Matches

by Our Bicycle Lives

Do you ever wonder whether bicycles and people are a good match? We seem to uneasily accommodate each other at times, the hard metal frame and its exact angles coming into conflict with our less than geometric bodies. But despite the bicycle’s intrinsic stability (when in motion, it can balance without a rider), and even though other mammals such as monkeys have been known to ride bikes, all evidence points to the fact that bicycles are human-made machines for human enjoyment, that bikes are indeed made for people. And at first glance, notwithstanding bicycles which are adapted for wheelchair users, it is obvious they will only fit creatures with at least two gripping limbs, two propelling limbs of a certain length and a posterior: so, that’s us!

Three Cats On A Bicycle

Three Cats On A Bicycle

But what bikes for what people? Growing up in the seventies and eighties, bicycle lives were simple: there were boys’ bikes and girls’ bikes, men’s and women’s. Boys’ bikes had drop handlebars, girls’ bikes didn’t. Of course, my deepest heart’s desire was to ride a bike with drop handlebars, even if they’d been added onto a folding bike that was too small for me. My grandfather complied. So an obvious mismatch, but to my proud eyes a perfect fit. Hence the analogy with relationships: it may well be, to the outside world, an unsuitable pairing (‘she’s way too tall for him’, ‘he doesn’t even like cycling’), but if your innermost voice tells you otherwise, whatever others think, it is a match made in heaven. Today, people’s bicycle choices are more fluid, from the self-explanatory to the unexpected and the downright bizarre, and I am in for some surprises. When I did a spot of leafleting for a family cycling event last summer, I had to guess which bicycles were most likely to have an owner with children. It turned out I was a lot more inclined to tag a prim bicycle with a basket than a battered mountain bike. Stereotyping, moi?

Pride and Joy

Pride and Joy

A perfect fit is beautiful to behold, the bicycle and its rider moving smoothly as one, a duo who complement each other, a team that works. It could be the product of a long acquaintance, years of companionship through thick and thin supplying a closeness and understanding that may not have been there at the start. Or it could be down to planning, the reward of purchasing a custom-made machine that is just right. In any case, a good match looks like it was meant to be. But a bad fit . . . oh dear! We’ve all seen cyclists stretching beyond belief on a frame way too big for them, their arms looking ready to burst, or tall riders crunched up on small bicycles, their knees almost reaching the handlebars. I find these characters comical but also touching in their delusion, like two comedians of different build who mistakenly put on each other’s clothes but persist in making them fit. The belief that ‘where there’s a will, there’s a way’ is admirable and I have seen some unlikely pairings live on. I am left to wonder, though, whether the odd matches I come across on the road are the result of happiness against all odds, of indifference, one bike being after all much like another, or a sign of thriftiness that I cannot help but admire in our disposable decade. I also feel a touch of commiseration for cycling which looks more hard work than it really should. In children, I look on a poor bike fit with fondness, as the promise of things to come, growing up, adulthood, a whole life ahead: they will grow into it. Adults won’t: they endure it for the lifetime of the bicycle for reasons best known to themselves. This is one of the great mysteries of life, like abandoned bicycles or France’s reverence for Jerry Lewis.

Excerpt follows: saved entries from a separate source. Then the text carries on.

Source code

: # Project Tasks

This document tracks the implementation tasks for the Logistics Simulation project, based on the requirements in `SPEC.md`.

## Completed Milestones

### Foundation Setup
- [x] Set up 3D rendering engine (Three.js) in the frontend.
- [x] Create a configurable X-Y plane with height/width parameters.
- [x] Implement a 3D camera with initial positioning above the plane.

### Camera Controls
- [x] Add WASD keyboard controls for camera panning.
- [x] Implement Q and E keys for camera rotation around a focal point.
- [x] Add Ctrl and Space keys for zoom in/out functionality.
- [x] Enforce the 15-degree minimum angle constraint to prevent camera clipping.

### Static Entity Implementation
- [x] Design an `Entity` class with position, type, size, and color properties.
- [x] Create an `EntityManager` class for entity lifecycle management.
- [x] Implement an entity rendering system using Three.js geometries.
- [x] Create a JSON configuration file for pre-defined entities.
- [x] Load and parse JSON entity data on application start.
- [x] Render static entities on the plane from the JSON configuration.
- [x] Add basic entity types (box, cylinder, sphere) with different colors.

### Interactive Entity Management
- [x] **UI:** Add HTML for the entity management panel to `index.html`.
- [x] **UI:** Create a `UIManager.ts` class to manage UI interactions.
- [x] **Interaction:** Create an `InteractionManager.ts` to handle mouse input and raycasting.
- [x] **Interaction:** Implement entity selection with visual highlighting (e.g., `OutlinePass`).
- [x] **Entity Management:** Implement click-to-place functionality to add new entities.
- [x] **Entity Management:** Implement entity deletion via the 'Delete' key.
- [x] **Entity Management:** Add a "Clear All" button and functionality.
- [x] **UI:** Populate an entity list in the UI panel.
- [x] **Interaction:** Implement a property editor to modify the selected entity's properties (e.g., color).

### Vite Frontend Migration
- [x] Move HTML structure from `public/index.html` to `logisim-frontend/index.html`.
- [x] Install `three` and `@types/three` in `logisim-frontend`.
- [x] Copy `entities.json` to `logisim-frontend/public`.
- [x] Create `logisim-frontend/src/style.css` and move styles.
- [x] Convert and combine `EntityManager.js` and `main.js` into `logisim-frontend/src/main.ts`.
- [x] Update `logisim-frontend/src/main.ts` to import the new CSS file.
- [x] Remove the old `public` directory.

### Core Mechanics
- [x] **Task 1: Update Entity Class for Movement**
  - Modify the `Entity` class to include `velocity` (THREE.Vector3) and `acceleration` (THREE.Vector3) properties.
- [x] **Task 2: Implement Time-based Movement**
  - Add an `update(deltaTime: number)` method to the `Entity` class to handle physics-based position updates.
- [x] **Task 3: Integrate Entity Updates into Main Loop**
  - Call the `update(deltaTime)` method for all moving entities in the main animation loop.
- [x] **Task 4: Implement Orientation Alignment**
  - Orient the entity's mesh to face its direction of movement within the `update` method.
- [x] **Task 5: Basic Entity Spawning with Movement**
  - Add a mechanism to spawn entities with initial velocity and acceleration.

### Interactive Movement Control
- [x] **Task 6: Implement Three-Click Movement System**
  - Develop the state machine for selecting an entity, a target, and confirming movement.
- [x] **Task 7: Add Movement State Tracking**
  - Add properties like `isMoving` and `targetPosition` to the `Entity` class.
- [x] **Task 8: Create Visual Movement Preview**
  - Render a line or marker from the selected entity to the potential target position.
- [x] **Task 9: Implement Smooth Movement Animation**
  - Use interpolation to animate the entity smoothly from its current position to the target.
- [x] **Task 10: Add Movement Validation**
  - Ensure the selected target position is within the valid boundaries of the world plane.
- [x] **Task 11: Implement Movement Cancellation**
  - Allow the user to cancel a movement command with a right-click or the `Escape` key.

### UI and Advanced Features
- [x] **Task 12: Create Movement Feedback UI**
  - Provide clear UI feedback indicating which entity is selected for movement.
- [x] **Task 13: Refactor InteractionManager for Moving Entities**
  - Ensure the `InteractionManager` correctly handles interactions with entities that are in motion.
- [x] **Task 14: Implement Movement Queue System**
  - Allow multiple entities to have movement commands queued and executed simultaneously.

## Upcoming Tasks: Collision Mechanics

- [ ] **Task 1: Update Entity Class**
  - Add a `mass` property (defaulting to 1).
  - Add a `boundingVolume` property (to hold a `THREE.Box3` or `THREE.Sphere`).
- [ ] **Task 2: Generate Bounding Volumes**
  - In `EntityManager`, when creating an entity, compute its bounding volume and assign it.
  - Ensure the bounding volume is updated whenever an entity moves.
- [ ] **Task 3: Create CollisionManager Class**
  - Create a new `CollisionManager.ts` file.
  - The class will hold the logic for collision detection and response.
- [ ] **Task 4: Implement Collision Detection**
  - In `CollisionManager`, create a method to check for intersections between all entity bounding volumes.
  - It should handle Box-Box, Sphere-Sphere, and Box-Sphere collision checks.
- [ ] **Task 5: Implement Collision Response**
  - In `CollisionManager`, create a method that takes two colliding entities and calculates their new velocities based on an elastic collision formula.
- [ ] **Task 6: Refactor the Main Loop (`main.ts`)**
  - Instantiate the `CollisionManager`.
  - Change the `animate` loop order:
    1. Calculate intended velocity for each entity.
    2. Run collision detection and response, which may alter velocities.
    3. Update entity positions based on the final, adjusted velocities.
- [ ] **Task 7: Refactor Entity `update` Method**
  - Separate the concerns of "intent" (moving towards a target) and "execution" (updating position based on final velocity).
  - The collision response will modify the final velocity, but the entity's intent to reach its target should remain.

Then there are the eclectic in taste, who go from one bike type to the next: so did a friend who first owned a mountain bike, then a hybrid, and finally a single-speed which caused him to shed his helmet and hi-viz vest as not suited to his new bike style. Or the versatile, who own more than one bicycle and the gear to go with it and change personality to match each one. I like to think that, regardless of what bicycle I use, a grey sturdy hybrid or a light orange single-speed, I remain true to myself. One may be a tad faster than the other but I am still the same slow, oh so reasonable, risk-averse cyclist. Which is a fitting reminder that people don’t switch personae when they switch modes of transport and go from bike to motorbike or car: they are still the same decent – or inconsiderate! – human-beings.